* [Data to process]
+++
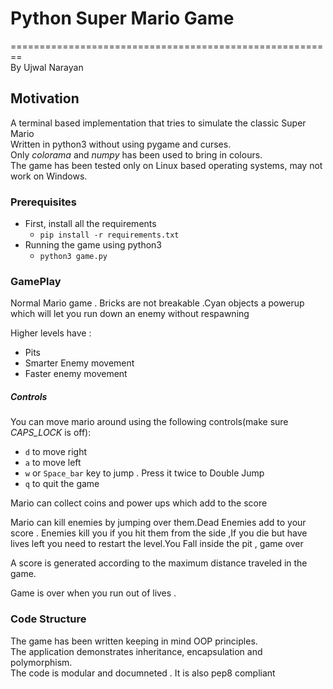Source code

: # Python Super Mario Game 
========================================================<br/>
By Ujwal Narayan

## Motivation 

A terminal based implementation that tries to simulate the classic Super Mario<br/>
Written in python3 without using pygame and curses.<br/>
Only *colorama* and *numpy* has been used to bring in colours.<br/>
The game has been tested only on Linux based operating systems, may not work on Windows.

### Prerequisites

- First, install all the requirements
	- `pip install -r requirements.txt`
- Running the game using python3
	- `python3 game.py`

### GamePlay

  Normal Mario game . Bricks are not breakable .Cyan objects a powerup which will let you run down an enemy without respawning <br/>

  Higher levels have :
  - Pits
  - Smarter Enemy movement 
  - Faster enemy movement
  

##### Controls
 You can move mario around using the following controls(make sure *CAPS_LOCK* is off):
 - `d`  to move right
 - `a`  to move left
 - `w`  or `Space_bar` key to jump . Press it twice to Double Jump 
 - `q` to quit the game
 

 Mario can collect coins and power ups which add to the score <br/>

 Mario can kill enemies by jumping over them.Dead Enemies add to your score . Enemies kill you if you hit them  from the side ,If you die but have lives left  you need to restart the level.You Fall inside the pit , game over  <br/>

 A score is generated according to the maximum distance traveled in the game.<br/>

 Game is over when you run out of lives . 

 
### Code Structure

The game has been written keeping in mind OOP principles.<br/>
The application demonstrates inheritance, encapsulation and polymorphism.<br/>
The code is modular and documneted . 
It is also pep8 compliant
+++
* [Goal of the exercise] Up to and including the final line of the data above, please copy every line exactly, starting from the one that contains "Higher levels have".

* [Result below]
  Higher levels have :
  - Pits
  - Smarter Enemy movement 
  - Faster enemy movement
  

##### Controls
 You can move mario around using the following controls(make sure *CAPS_LOCK* is off):
 - `d`  to move right
 - `a`  to move left
 - `w`  or `Space_bar` key to jump . Press it twice to Double Jump 
 - `q` to quit the game
 

 Mario can collect coins and power ups which add to the score <br/>

 Mario can kill enemies by jumping over them.Dead Enemies add to your score . Enemies kill you if you hit them  from the side ,If you die but have lives left  you need to restart the level.You Fall inside the pit , game over  <br/>

 A score is generated according to the maximum distance traveled in the game.<br/>

 Game is over when you run out of lives . 

 
### Code Structure

The game has been written keeping in mind OOP principles.<br/>
The application demonstrates inheritance, encapsulation and polymorphism.<br/>
The code is modular and documneted . 
It is also pep8 compliant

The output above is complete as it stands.